In the middle of the last century, ECG had great importance not only in the diagnosis of ischemic myocardial events but in the diagnosis of intracardiac conditions such as hydatid cysts.5 The introduction of imaging techniques such as echocardiography, CT scanning, and magnetic resonance imaging has reduced the value of ECG in the diagnosis of space-occupying lesions of the heart.4 In this instance, however, poor R-wave progression on ECG, together with the patient's history of echinococcosis, led to a tentative diagnosis, which was confirmed with the aid of echocardiography and CT scanning.
Removal of the cyst improves myocardial compliance and myocardial perfusion, which corrects cardiac deformation and strengthens myocardial contraction.6 It has been reported that electrical activity, as well as contractile function, can be restored by excision of interventricular septal cysts.7 In our patient, there were no preoperative echocardiographic signs of obstruction, and the preoperative ECG findings of poor R-wave progression, incomplete RBBB, and low voltage at the anterior leads (V1–V4) disappeared by the end of the 1st postoperative year. We thereby infer that surgical removal of the cyst improved electrical activity.
In deciding upon an operative technique, the location of the cyst is of great importance.6 Most cysts in the ventricular myocardium can be resected off-pump, but isolated septal cysts are best resected under cardiopulmonary bypass (while the heart is arrested), because they are difficult to approach.6 Although in the case reported here we excised germinative membrane through the IVS without entering the cardiac chambers, we performed the surgery with the patient under cardiopulmonary bypass (without cross-clamping), because cystic rupture could otherwise have led to potentially lethal sequelae, such as embolic phenomena or anaphylactic shock.3,8,9 In most prior reports, hydatid cysts of the IVS have been excised through the right ventricle. We in fact did not encounter any article that reported the removal of a hydatid cyst of the IVS in a manner similar to ours: excision via the IVS, with no entry of cardiac chambers.
In 2000, there was a report10 of complete atrioventricular block necessitating VDD pacemaker implantation, secondary to enucleation and capitonnage of a hydatid cyst of the IVS. Performing capitonnage (closure of the cystic cavity with sutures) on the IVS might in that case have caused the conduction defect.

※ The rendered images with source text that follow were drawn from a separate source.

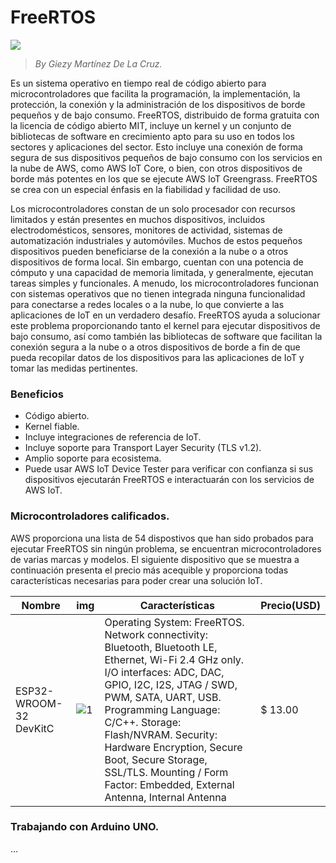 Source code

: # FreeRTOS

![](https://d1.awsstatic.com/diagrams/Updated%20FreeRTOS%20how%20it%20works.fe61439aeb67580604f20cc89dba2bf1c89c1dc0.png)

>*By Giezy Martínez De La Cruz.*

Es un sistema operativo en tiempo real de código abierto para microcontroladores que facilita la programación, la implementación, la protección, la conexión y la administración de los dispositivos de borde pequeños y de bajo consumo. FreeRTOS, distribuido de forma gratuita con la licencia de código abierto MIT, incluye un kernel y un conjunto de bibliotecas de software en crecimiento apto para su uso en todos los sectores y aplicaciones del sector. Esto incluye una conexión de forma segura de sus dispositivos pequeños de bajo consumo con los servicios en la nube de AWS, como AWS IoT Core, o bien, con otros dispositivos de borde más potentes en los que se ejecute AWS IoT Greengrass. FreeRTOS se crea con un especial énfasis en la fiabilidad y facilidad de uso.

Los microcontroladores constan de un solo procesador con recursos limitados y están presentes en muchos dispositivos, incluidos electrodomésticos, sensores, monitores de actividad, sistemas de automatización industriales y automóviles. Muchos de estos pequeños dispositivos pueden beneficiarse de la conexión a la nube o a otros dispositivos de forma local. Sin embargo, cuentan con una potencia de cómputo y una capacidad de memoria limitada, y generalmente, ejecutan tareas simples y funcionales. A menudo, los microcontroladores funcionan con sistemas operativos que no tienen integrada ninguna funcionalidad para conectarse a redes locales o a la nube, lo que convierte a las aplicaciones de IoT en un verdadero desafío. FreeRTOS ayuda a solucionar este problema proporcionando tanto el kernel para ejecutar dispositivos de bajo consumo, así como también las bibliotecas de software que facilitan la conexión segura a la nube o a otros dispositivos de borde a fin de que pueda recopilar datos de los dispositivos para las aplicaciones de IoT y tomar las medidas pertinentes.

### Beneficios
- Código abierto.
- Kernel fiable.
- Incluye integraciones de referencia de IoT.
- Incluye soporte para Transport Layer Security (TLS v1.2).
- Amplio soporte para ecosistema.
- Puede usar AWS IoT Device Tester para verificar con confianza si sus dispositivos ejecutarán FreeRTOS e interactuarán con los servicios de AWS IoT.

### Microcontroladores calificados.

AWS proporciona una lista de 54 dispostivos que han sido probados para ejecutar FreeRTOS sin ningún problema, se encuentran microcontroladores de varias marcas y modelos. El siguiente dispositivo que se muestra a continuación presenta el precio más acequible y proporciona todas características necesarias para poder crear una solución IoT.

| Nombre | img | Características | Precio(USD) |
| ----------- | ---- | ------------ | --- |
| ESP32-WROOM-32 DevKitC | ![1](https://images-na.ssl-images-amazon.com/images/I/51Kwcs%2BsO7L._AC_UL474_SR474,450_.jpg) | Operating System: FreeRTOS. Network connectivity: Bluetooth, Bluetooth LE, Ethernet, Wi-Fi 2.4 GHz only. I/O interfaces: ADC, DAC, GPIO, I2C, I2S, JTAG / SWD, PWM, SATA, UART, USB. Programming Language: C/C++. Storage: Flash/NVRAM. Security: Hardware Encryption, Secure Boot, Secure Storage, SSL/TLS. Mounting / Form Factor: Embedded, External Antenna, Internal Antenna  | $ 13.00 |

### Trabajando con Arduino UNO.
...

In our judgment, the more the IVS is manipulated, the greater is the risk of a conduction or contraction defect. In order to avoid aggressive surgery, we excised the hydatid cyst, including the germinative membrane (which is a part of the hydatid cyst) but not the cyst capsule—because the capsule is formed from host tissue and is not a part of the cyst. Moreover, we chose not to perform capitonnage, because we wanted to keep intact the atrioventricular conduction pathway and the IVS (which has an important role in contractile function). The surgery did not adversely affect the contractile function or conduction pathway of the heart: indeed postoperative echocardiography revealed an unchanged ejection fraction of 0.65, and postoperative ECG findings actually improved.
In conclusion, the case reported here is of particular interest not only because it enabled a rare preliminary diagnosis of cardiac echinococcosis by simple ECG analysis, but also because our technique of excision appears to be one never before reported in connection with this entity. In cases of interventricular hydatid cysts, we recommend a direct approach (if possible) through the IVS without entering the cardiac chambers, in order to avoid dissemination; and we recommend excision of the germinative membrane without capitonnage, to avoid impairment of the atrioventricular conduction pathway or of myocardial contraction.